Once again, Uber has been knocked back.

Earlier this week, the Court of Justice of the European Union issued a ruling that the rideshare giant was in fact a “transport service” (as is readily apparent to anyone who has eyes and a brain) and not a mere “technology platform.”

The distinction is significant: a transport service is required to maintain minimum standards and comply with a level of regulation that a technology platform is not. It’s yet another blow to the house of cards on which Uber has built its business.

As Alison Griswold writes in Quartz: “[Uber has] made not one but many bluffs. They include: calling itself a technology platform; assuring riders that it’s safe to get into a car with a stranger; branding dynamic ‘upfront’ fares as better for consumers; classifying drivers as independent contractors rather than employees; and, perhaps most importantly, convincing many of those people that driving for Uber is a good job.”



Seen in isolation, it’s cause for a bit of schadenfreude.
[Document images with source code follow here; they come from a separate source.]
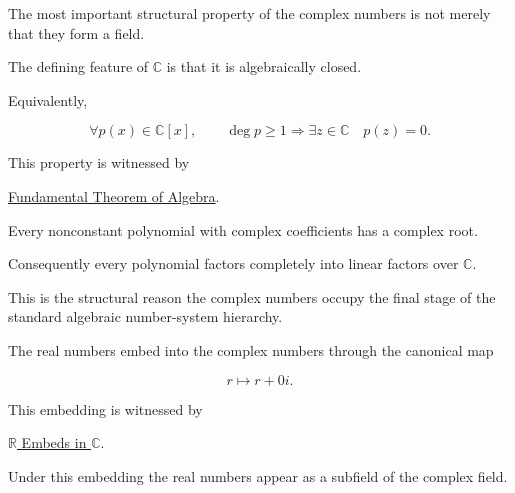 
\begin{remark*}

The most important structural property of the complex numbers is not merely
that they form a field.

The defining feature of $\mathbb C$ is that it is algebraically closed.

Equivalently,

\[
\forall p(x)\in\mathbb C[x],
\qquad
\deg p \ge 1
\Longrightarrow
\exists z\in\mathbb C
\quad
p(z)=0.
\]

This property is witnessed by

\hyperref[thm:fundamental-theorem-of-algebra]
{Fundamental Theorem of Algebra}.

\end{remark*}

\begin{remark*}[Interpretation]

Every nonconstant polynomial with complex coefficients has a complex root.

Consequently every polynomial factors completely into linear factors over
$\mathbb C$.

This is the structural reason the complex numbers occupy the final stage of the
standard algebraic number-system hierarchy.

\end{remark*}


\begin{remark*}

The real numbers embed into the complex numbers through the canonical map

\[
r
\longmapsto
r+0i.
\]

This embedding is witnessed by

\hyperref[thm:r-embeds-in-c]
{$\mathbb R$ Embeds in $\mathbb C$}.

Under this embedding the real numbers appear as a subfield of the complex
field.

\end{remark*}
Seen in context, it’s indicative of a wider movement toward finally, finally setting some boundaries on the actions and impact of technology supercorporations.
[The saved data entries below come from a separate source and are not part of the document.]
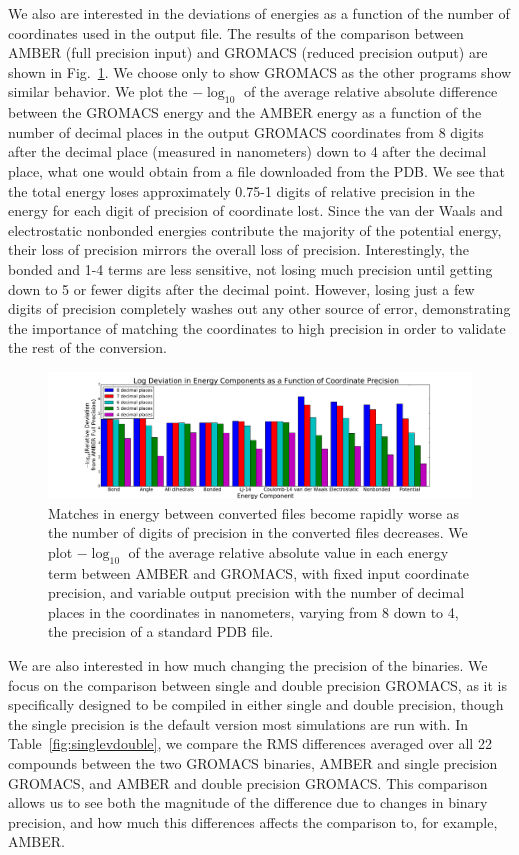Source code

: We also are interested in the deviations of energies as a function of
the number of coordinates used in the output file. The results of the
comparison between AMBER (full precision input) and GROMACS (reduced
precision output) are shown in Fig.~\ref{fig:precision}.  We choose
only to show GROMACS as the other programs show similar behavior. We
plot the $-\log_{10}$ of the average relative absolute difference
between the GROMACS energy and the AMBER energy as a function of the
number of decimal places in the output GROMACS coordinates from 8
digits after the decimal place (measured in nanometers) down to 4
after the decimal place, what one would obtain from a file downloaded
from the PDB.  We see that the total energy loses approximately 0.75-1
digits of relative precision in the energy for each digit of precision
of coordinate lost. Since the van der Waals and electrostatic
nonbonded energies contribute the majority of the potential energy,
their loss of precision mirrors the overall loss of
precision. Interestingly, the bonded and 1-4 terms are less sensitive,
not losing much precision until getting down to 5 or fewer digits
after the decimal point.  However, losing just a few digits of
precision completely washes out any other source of error,
demonstrating the importance of matching the coordinates to high
precision in order to validate the rest of the conversion.

\begin{figure}[h]
\includegraphics[width=\textwidth]{precisioncomparison.pdf}   
\caption{Matches in energy between converted files become rapidly
  worse as the number of digits of precision in the converted files
  decreases. We plot $-\log_{10}$ of the average relative absolute
  value in each energy term between AMBER and GROMACS, with fixed
  input coordinate precision, and variable output precision with the
  number of decimal places in the coordinates in nanometers, varying
  from 8 down to 4, the precision of a standard PDB file.
\label{fig:precision}}
\end{figure}

We are also interested in how much changing the precision of the
binaries.  We focus on the comparison between single and double
precision GROMACS, as it is specifically designed to be compiled in
either single and double precision, though the single precision is the
default version most simulations are run with. In
Table~\ref{fig:singlevdouble}, we compare the RMS differences averaged
over all 22 compounds between the two GROMACS binaries, AMBER and
single precision GROMACS, and AMBER and double precision GROMACS.
This comparison allows us to see both the magnitude of the difference
due to changes in binary precision, and how much this differences
affects the comparison to, for example, AMBER.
It’s great to get access to cheap and fast transport -- but it’s not great for drivers to not make enough to cover the maintenance on their vehicles, or for a corporation to ignore the laws of multiple countries.

It’s great to get continual updates on what your friends and family are up to -- but it’s not great to be experimented on, or subject to political meddling by foreign actors.

It’s great to be able to rent a room in someone’s house for way less than you’d pay at a hotel -- but it’s not great for locals who can’t afford the increasing rents.

For years we’ve been acting as if companies like Google, Facebook, YouTube, Amazon, Apple, Uber, and others were an unmitigated good: You can search for anything! You can connect to anyone! You can watch whatever you want! You can buy stuff! Shiny! Cheap!

But we are starting to realize that these services are subject to a kind of digital version of Newton’s Third Law: For every large-scale platform, there is a significant unintended impact on the society that uses it.

And we are starting to question whether that impact is worth it.

A few months ago, Facebook, Twitter and Google testified before Congress about Russian interference in the U.S. presidential election. Apple is being sued for deliberately slowing down older iPhones.

We’ve seen blatant acts of deception: from Zenefits, Theranos, Hampton Creek.

It’s no wonder WIRED’s Erin Griffith writes, “startup culture no longer feels like fodder for gentle parodies about ping pong and hoodies. It feels ugly and rotten.”

The temptation now is to go in the other direction: to denounce big tech, to reject its benefits and offerings, to call for its regulation or even potentially its dismantling.

A certain amount of this thinking is necessary. Governments must intervene where free markets have consistently failed: to ensure that large companies are not able to extort individual citizens, to ensure that workers are treated fairly and elections are free from outside influence.

But we also need to rethink the underlying paradigm: one which values growth uber alles, in which the best possible outcome is to become a unicorn: a billion-dollar beast.

We should really be aspiring to become zebras: profitable businesses that solve real, meaningful problems — and, in the process, repair existing social systems.

Tech companies aren’t inherently bad, any more than business is inherently bad. It is the outcome we aspire to -- our definition of success -- that drives our behavior. Let’s make sure our definition is a good one.